An L1 search may select an interaction term before all involved lower-order interaction terms (including main-effect terms) have been selected. In projpred versions > 2.6.0, the resulting predictor ranking is automatically modified so that the lower-order interaction terms come before this interaction term, but if this is conceptually undesired, choose the forward search instead.
The elements of the search_terms
character vector don't need to be
individual predictor terms. Instead, they can be building blocks consisting
of several predictor terms connected by the +
symbol. To understand how
these building blocks work, it is important to know how projpred's
forward search works: It starts with an empty vector chosen
which will
later contain already selected predictor terms. Then, the search iterates
over model sizes \(j \in \{0, ..., J\}\) (with \(J\)
denoting the maximum submodel size, not counting the intercept). The
candidate models at model size \(j\) are constructed from those elements
from search_terms
which yield model size \(j\) when combined with the
chosen
predictor terms. Note that sometimes, there may be no candidate
models for model size \(j\). Also note that internally, search_terms
is
expanded to include the intercept ("1"
), so the first step of the search
(model size 0) always consists of the intercept-only model as the only
candidate.
As a search_terms
example, consider a reference model with formula y ~ x1 + x2 + x3
. Then, to ensure that x1
is always included in the
candidate models, specify search_terms = c("x1", "x1 + x2", "x1 + x3", "x1 + x2 + x3")
(or, in a simpler way that leads to the same results,
search_terms = c("x1", "x1 + x2", "x1 + x3")

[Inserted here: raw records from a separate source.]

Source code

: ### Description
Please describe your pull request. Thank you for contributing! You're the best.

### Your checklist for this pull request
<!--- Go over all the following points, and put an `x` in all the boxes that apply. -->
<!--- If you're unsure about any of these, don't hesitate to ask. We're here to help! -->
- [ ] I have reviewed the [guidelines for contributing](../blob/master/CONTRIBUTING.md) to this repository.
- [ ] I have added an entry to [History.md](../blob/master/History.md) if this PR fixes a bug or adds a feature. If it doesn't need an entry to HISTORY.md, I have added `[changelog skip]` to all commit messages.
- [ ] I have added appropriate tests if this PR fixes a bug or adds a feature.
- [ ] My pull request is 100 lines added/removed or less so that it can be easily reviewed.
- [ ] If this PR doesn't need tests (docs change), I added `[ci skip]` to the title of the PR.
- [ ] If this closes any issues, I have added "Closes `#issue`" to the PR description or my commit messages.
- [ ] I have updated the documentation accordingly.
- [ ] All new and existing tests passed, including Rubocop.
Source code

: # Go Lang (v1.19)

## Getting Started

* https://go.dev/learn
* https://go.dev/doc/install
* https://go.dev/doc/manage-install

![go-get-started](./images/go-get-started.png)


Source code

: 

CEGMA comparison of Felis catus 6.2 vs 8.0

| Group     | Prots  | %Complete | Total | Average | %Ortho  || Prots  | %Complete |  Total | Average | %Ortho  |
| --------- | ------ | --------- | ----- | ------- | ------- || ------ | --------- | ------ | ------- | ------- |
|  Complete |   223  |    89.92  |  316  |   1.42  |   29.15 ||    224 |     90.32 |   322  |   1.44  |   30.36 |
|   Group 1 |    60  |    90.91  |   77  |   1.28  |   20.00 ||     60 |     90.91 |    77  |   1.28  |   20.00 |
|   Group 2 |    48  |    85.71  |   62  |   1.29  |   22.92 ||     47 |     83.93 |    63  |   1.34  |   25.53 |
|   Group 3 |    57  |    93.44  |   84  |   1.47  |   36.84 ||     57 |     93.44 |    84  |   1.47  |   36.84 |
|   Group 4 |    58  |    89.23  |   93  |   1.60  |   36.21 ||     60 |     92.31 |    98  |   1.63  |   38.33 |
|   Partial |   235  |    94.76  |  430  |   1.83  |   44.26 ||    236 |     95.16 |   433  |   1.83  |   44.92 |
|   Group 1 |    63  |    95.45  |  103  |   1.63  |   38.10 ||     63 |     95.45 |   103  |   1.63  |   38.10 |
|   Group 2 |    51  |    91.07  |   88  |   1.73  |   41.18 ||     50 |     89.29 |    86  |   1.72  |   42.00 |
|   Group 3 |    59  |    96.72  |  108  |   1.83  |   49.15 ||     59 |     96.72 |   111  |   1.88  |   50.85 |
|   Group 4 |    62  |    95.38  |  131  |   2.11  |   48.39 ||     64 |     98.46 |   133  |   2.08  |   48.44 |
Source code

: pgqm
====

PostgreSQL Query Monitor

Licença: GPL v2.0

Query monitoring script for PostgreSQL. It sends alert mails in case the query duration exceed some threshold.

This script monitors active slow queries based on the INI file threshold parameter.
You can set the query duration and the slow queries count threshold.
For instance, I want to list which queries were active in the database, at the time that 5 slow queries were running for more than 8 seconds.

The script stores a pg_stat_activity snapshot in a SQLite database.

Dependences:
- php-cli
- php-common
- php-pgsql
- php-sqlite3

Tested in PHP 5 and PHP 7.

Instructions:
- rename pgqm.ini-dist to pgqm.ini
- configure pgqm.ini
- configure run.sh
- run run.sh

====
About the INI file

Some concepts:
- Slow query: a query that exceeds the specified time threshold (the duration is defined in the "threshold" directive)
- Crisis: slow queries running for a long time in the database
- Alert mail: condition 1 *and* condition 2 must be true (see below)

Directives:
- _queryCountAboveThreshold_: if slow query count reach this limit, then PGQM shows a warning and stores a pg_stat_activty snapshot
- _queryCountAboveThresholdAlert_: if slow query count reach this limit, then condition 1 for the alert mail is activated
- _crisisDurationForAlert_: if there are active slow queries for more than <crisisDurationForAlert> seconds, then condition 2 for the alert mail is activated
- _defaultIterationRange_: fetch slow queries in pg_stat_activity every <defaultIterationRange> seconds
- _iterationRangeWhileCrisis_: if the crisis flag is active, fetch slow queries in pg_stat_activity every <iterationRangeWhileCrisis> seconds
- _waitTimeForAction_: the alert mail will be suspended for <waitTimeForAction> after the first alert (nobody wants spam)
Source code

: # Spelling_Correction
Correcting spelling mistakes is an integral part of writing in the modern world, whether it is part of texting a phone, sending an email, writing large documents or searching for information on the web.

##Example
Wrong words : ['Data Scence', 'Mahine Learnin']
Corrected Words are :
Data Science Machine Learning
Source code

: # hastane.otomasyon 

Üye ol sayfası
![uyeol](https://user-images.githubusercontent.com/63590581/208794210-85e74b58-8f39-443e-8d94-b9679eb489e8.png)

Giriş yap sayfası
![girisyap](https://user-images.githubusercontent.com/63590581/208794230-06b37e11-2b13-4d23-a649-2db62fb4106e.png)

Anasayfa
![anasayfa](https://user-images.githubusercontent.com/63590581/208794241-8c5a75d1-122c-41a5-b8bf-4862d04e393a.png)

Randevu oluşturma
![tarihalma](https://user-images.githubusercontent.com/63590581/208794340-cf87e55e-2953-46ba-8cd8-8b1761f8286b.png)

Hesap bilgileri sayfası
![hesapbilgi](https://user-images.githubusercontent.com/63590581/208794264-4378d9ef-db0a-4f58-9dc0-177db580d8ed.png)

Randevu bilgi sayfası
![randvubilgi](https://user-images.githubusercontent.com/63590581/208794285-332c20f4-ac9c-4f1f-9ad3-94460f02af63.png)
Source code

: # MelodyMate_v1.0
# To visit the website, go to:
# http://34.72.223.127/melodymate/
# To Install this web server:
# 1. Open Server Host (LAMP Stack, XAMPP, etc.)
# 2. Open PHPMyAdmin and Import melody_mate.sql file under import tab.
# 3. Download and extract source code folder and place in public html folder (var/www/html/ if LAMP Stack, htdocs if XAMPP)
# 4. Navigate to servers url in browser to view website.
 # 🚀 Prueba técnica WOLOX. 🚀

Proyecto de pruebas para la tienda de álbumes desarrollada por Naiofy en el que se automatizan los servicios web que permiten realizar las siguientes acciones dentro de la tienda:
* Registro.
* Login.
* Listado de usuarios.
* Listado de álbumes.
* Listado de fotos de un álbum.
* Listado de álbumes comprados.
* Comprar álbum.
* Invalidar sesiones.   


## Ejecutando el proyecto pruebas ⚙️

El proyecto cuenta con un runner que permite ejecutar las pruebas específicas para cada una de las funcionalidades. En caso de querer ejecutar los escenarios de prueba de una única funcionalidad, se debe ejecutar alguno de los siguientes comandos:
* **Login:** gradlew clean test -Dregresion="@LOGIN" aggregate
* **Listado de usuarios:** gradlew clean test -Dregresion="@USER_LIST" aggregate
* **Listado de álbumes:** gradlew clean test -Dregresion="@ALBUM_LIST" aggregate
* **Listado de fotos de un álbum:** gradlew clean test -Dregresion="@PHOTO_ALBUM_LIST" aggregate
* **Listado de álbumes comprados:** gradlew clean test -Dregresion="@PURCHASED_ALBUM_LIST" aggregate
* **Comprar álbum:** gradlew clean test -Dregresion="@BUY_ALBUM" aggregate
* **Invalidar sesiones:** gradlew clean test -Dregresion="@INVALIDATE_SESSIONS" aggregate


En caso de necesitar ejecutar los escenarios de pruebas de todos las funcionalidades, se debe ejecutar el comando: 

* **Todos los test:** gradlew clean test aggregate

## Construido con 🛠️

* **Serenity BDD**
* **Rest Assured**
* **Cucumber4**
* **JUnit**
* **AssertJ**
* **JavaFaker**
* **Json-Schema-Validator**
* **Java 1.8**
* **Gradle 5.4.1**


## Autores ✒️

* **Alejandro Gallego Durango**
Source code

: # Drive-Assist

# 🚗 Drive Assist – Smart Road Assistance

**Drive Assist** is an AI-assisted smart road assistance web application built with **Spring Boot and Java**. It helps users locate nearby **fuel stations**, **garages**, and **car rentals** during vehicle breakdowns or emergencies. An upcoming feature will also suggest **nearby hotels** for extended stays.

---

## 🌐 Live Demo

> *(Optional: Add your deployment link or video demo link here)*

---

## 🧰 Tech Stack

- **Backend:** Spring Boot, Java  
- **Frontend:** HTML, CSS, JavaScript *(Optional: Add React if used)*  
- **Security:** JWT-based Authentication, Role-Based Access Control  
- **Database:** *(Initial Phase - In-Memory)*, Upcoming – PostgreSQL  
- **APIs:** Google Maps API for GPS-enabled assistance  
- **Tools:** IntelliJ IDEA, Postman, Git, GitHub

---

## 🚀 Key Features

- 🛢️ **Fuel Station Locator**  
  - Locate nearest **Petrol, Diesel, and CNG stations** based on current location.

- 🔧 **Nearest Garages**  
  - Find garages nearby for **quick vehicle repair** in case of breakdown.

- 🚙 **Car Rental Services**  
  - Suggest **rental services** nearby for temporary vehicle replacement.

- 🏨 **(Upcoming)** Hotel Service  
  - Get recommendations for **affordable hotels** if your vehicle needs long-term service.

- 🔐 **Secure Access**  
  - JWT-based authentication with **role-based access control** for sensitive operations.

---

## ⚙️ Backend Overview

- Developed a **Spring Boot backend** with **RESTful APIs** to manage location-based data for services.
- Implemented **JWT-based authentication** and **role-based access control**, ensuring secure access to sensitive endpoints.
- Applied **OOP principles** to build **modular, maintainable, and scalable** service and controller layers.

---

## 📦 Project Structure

, for which helper function
force_search_terms()
exists). This search would start with y ~ 1
as the
only candidate at model size 0. At model size 1, y ~ x1
would be the only
candidate. At model size 2, y ~ x1 + x2
and y ~ x1 + x3
would be the
two candidates. At the last model size of 3, y ~ x1 + x2 + x3
would be
the only candidate. As another example, to exclude x1
from the search,
specify search_terms = c("x2", "x3", "x2 + x3")
(or, in a simpler way
that leads to the same results, search_terms = c("x2", "x3")
).
d_test
If not NULL
, then d_test
needs to be a list
with the following
elements:
data
: a data.frame
containing the predictor variables for the test set.
offset
: a numeric vector containing the offset values for the test set
(if there is no offset, use a vector of zeros).
weights
: a numeric vector containing the observation weights for the test
set (if there are no observation weights, use a vector of ones).
y
: a vector or a factor
containing the response values for the test
set. In case of the latent projection, this has to be a vector containing the
latent response values, but it can also be a vector full of NA
s if
latent-scale post-processing is not needed.
y_oscale
: Only needs to be provided in case of the latent projection
where this needs to be a vector or a factor
containing the original
(i.e., non-latent) response values for the test set.
# Data:
dat_gauss <- data.frame(y = df_gaussian$y, df_gaussian$x)
# The `stanreg` fit which will be used as the reference model (with small
# values for `chains` and `iter`, but only for technical reasons in this
# example; this is not recommended in general):
fit <- rstanarm::stan_glm(
y ~ X1 + X2 + X3 + X4 + X5, family = gaussian(), data = dat_gauss,
QR = TRUE, chains = 2, iter = 500, refresh = 0, seed = 9876
)
# Run varsel() (here without cross-validation, with L1 search, and with small
# values for `nterms_max` and `nclusters_pred`, but only for the sake of
# speed in this example; this is not recommended in general):
vs <- varsel(fit, method = "L1", nterms_max = 3, nclusters_pred = 10,
seed = 5555, verbose = FALSE)
# Now see, for example, `?print.vsel`, `?plot.vsel`, `?suggest_size.vsel`,
# and `?ranking` for possible post-processing functions.